Download topic as PDF

Dispatch directory and search artifacts

Each search or alert you run creates a search artifact that needs to be saved on disk. The dispatch directory stores these artifacts in directories. There is one search-specific directory per search job and when the job expires, the search-specific directory is deleted.

See About jobs and job management in the Search Manual for information about search jobs.

Dispatch directory location

The dispatch directory stores artifacts on nodes where searches run. This includes search heads, search peers, and standalone Splunk Enterprise instances. The dispatch directory is found at $SPLUNK_HOME/var/run/splunk/dispatch.

Dispatch directory contents

Within the dispatch directory, one search-specific directory is created per search or alert. Each search-specific directory contains a CSV file of its search results, a search.log with details about the search execution, and more. These are 0-byte files.

For example:

# cd $SPLUNK_HOME/var/run/splunk/dispatch
# ls  
1346978195.13       rt_scheduler__admin__search__RMD51cfb077d0798f99a_at_1469464020_37.0       1469483311.272       1469483309.269       1469483310.27            scheduler__nobody_c3BsdW5rX2FyY2hpdmVy__RMD5473cbac83d6c9db7_at_1469503020_53       admin__admin__search__count_1347454406.2       rt_1347456938.31       1347457148.46       subsearch_1347457148.46_1347457148.1 

#ls 1346978195.13/
args.txt	 generate_preview  request.csv  status.csv  audited  info.csv  results.csv.gz  timeline.csv  buckets/  metadata.csv  runtime.csv  events/  peers.csv  search.log

Note: For Windows users, use dir in the place of ls.

Depending on the type of search you run, your search-specific directory might or might not contain all of the listed files.

File name Contents
args.txt The arguments passed to the search process
alive.token The alive / not alive status of the search process
audited A flag to indicate the events have been audit signed
buckets Per-bucket (typically the chunks visible in the search histogram UI) field picker statistics. This is not related to index buckets.
custom_prop.csv Contains custom job properties, which are arbitrary key values that can be added to search job, retrieved later, and are mostly used by UI display goals
events The events used to generate the results
generate_preview A flag to indicate this search has requested preview (mainly for Splunk Web searches)
info.csv List of search details, including earliest and latest time and results count
metadata.csv Owner and roles
peers.csv List of peers asked to run the search
pipeline_sets The number of pipeline sets an indexer runs.
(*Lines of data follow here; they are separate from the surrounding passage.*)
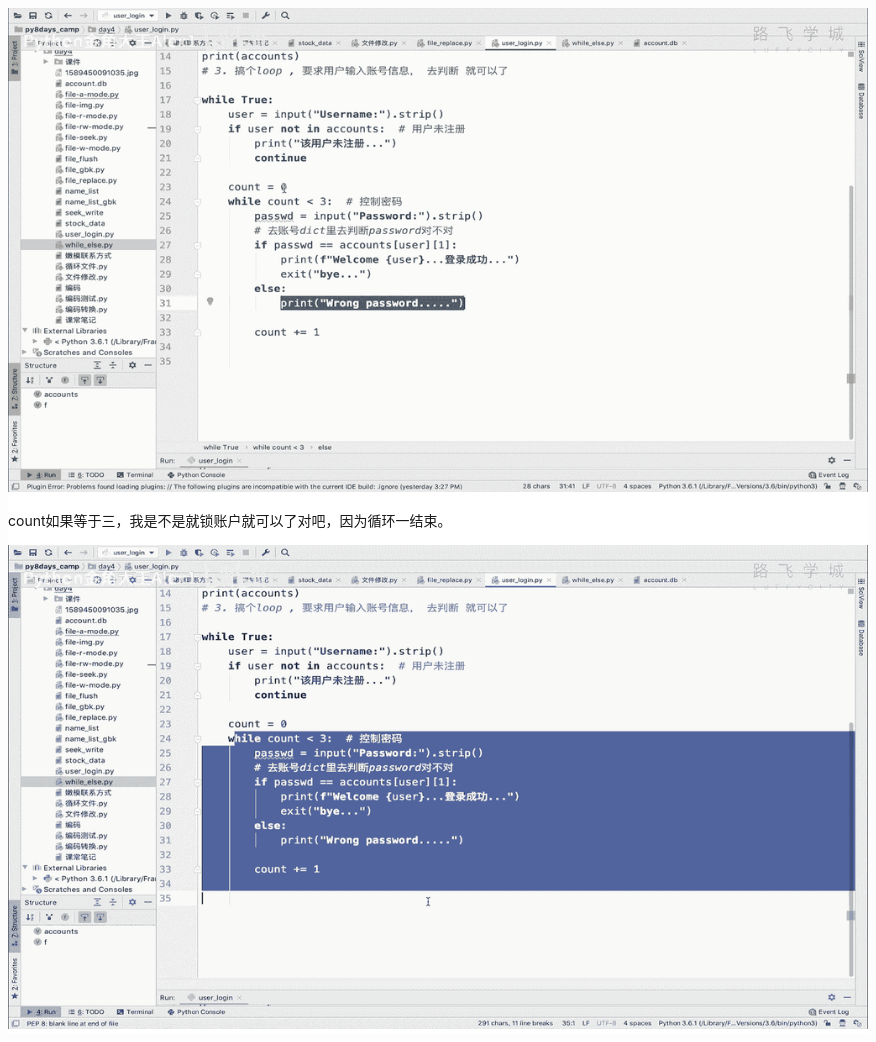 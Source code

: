 ![](img/5362e3041defce903613fbc3e84ca185_12.png)

count如果等于三，我是不是就锁账户就可以了对吧，因为循环一结束。

![](img/5362e3041defce903613fbc3e84ca185_14.png)
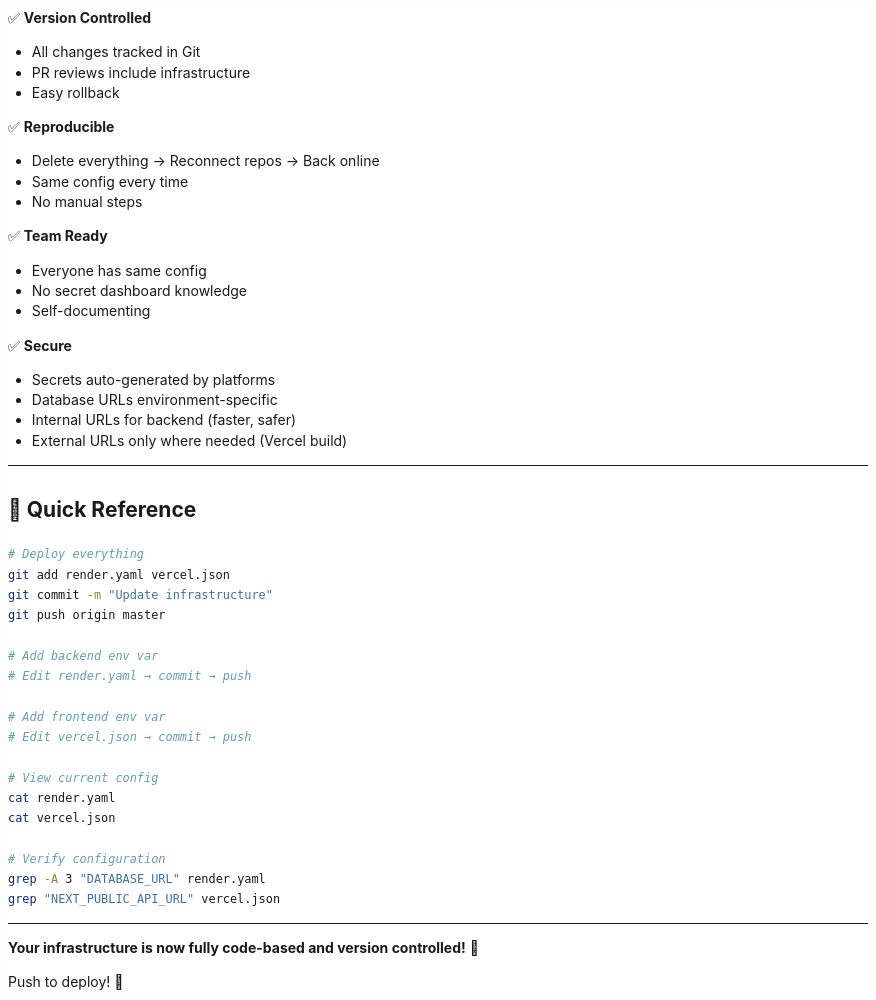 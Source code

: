 ✅ **Version Controlled**
- All changes tracked in Git
- PR reviews include infrastructure
- Easy rollback

✅ **Reproducible**
- Delete everything → Reconnect repos → Back online
- Same config every time
- No manual steps

✅ **Team Ready**
- Everyone has same config
- No secret dashboard knowledge
- Self-documenting

✅ **Secure**
- Secrets auto-generated by platforms
- Database URLs environment-specific
- Internal URLs for backend (faster, safer)
- External URLs only where needed (Vercel build)

---

## 🚀 Quick Reference

```bash
# Deploy everything
git add render.yaml vercel.json
git commit -m "Update infrastructure"
git push origin master

# Add backend env var
# Edit render.yaml → commit → push

# Add frontend env var
# Edit vercel.json → commit → push

# View current config
cat render.yaml
cat vercel.json

# Verify configuration
grep -A 3 "DATABASE_URL" render.yaml
grep "NEXT_PUBLIC_API_URL" vercel.json
```

---

**Your infrastructure is now fully code-based and version controlled!** 🎉

Push to deploy! 🚀
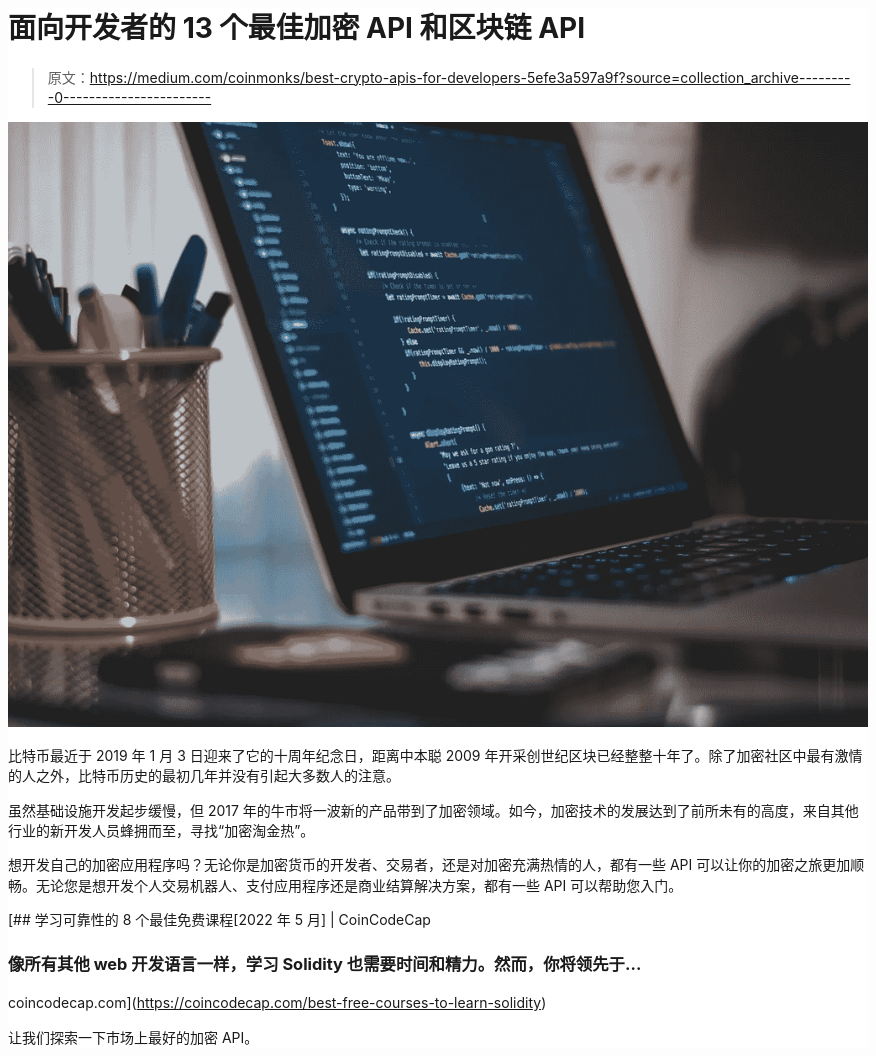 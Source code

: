 # 面向开发者的 13 个最佳加密 API 和区块链 API

> 原文：<https://medium.com/coinmonks/best-crypto-apis-for-developers-5efe3a597a9f?source=collection_archive---------0----------------------->

![](img/bad17d3184e800cead7d07ce5e9def24.png)

比特币最近于 2019 年 1 月 3 日迎来了它的十周年纪念日，距离中本聪 2009 年开采创世纪区块已经整整十年了。除了加密社区中最有激情的人之外，比特币历史的最初几年并没有引起大多数人的注意。

虽然基础设施开发起步缓慢，但 2017 年的牛市将一波新的产品带到了加密领域。如今，加密技术的发展达到了前所未有的高度，来自其他行业的新开发人员蜂拥而至，寻找“加密淘金热”。

想开发自己的加密应用程序吗？无论你是加密货币的开发者、交易者，还是对加密充满热情的人，都有一些 API 可以让你的加密之旅更加顺畅。无论您是想开发个人交易机器人、支付应用程序还是商业结算解决方案，都有一些 API 可以帮助您入门。

[](https://coincodecap.com/best-free-courses-to-learn-solidity) [## 学习可靠性的 8 个最佳免费课程[2022 年 5 月] | CoinCodeCap

### 像所有其他 web 开发语言一样，学习 Solidity 也需要时间和精力。然而，你将领先于…

coincodecap.com](https://coincodecap.com/best-free-courses-to-learn-solidity) 

让我们探索一下市场上最好的加密 API。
The default is 1.
remote_events/events_num_num.csv.gz Used for the remote-timeline optimization so that a reporting search run with status_buckets>0 can still be properly map reduced
request.csv List of search parameters from the request, including fields and the text of the search
results.csv.gz Archive containing the search results
rtwindow.czv.gz Events for the latest real-time window when there are more events in the window than can fit in memory (default limit is 50k)
runtime.csv Pause/cancel settings
search.log Log from the search process
sort… A sort temporary file, used by the lsort command for large searches
srtmpfile… A generic search tempfile, used by facilities which did not give a name for their temporary files
status.csv The current status of the search (such as if it is still running). Search statuses can be any of the following: QUEUED, PARSING, RUNNING, PAUSED, FINALIZING, FAILED, DONE.
timeline.csv Event count per timeline bucket

The dispatch directory also contains ad hoc data model acceleration summaries. These are different from persistent data model acceleration summaries, which are stored at the index level.

Dispatch directory naming conventions

Search-specific directories within the dispatch directory are named depending on the type of search that runs. In saved and scheduled searches, the name of the search may or may not be used, depending on a few conditions.

  • If the name of the search is less than 20 characters and contains only ASCII alphanumeric characters, then the search-specific directory name includes the search name.
  • If the name of the search is 20 characters or longer, or contains non-alphanumeric characters, then a hash is used instead. This is to ensure a search-specific directory named by the search ID can be created on the filesystem.
Type of search Naming convention Example
Local ad hoc search Epoch time of the search Ad hoc search
1347457078.35
Ad hoc real time search
rt_1347456938.31
Ad hoc search that uses a subsearch (two dispatch directories)
1347457148.46
subsearch_1347457148.46_1347457148.1
Saved search The user requesting the search, the user context it is run as, the app it came from, the search string, the epoch time

“count” – run by admin, in user context admin, saved in app search

admin__admin__search__count_1347454406.2

“Errors in the last 24 hours” – run by somebody, in user context somebody, saved in app search

somebody__somebody__search_RXJyb3JzIGluIHRoZSBsYXN0IDI0IGhvdXJz_1347455134.20
Scheduled search The user requesting the search, the user context it is run as, the app it came from, the search string, epoch time, and an internal id added at the end to avoid name collisions “foo” – run by the scheduler, with no user context, saved in app unix
scheduler__nobody__unix__foo_at_1347457380_051d958b8354c580

“foo2” - remote peer search in idx1, with admin user context, run by the scheduler, saved in app search

remote_idx1_scheduler__admin__search__foo2_at_1347457920_79152a9a8bf33e5e
Remote search Searches from remote peers start with "remote".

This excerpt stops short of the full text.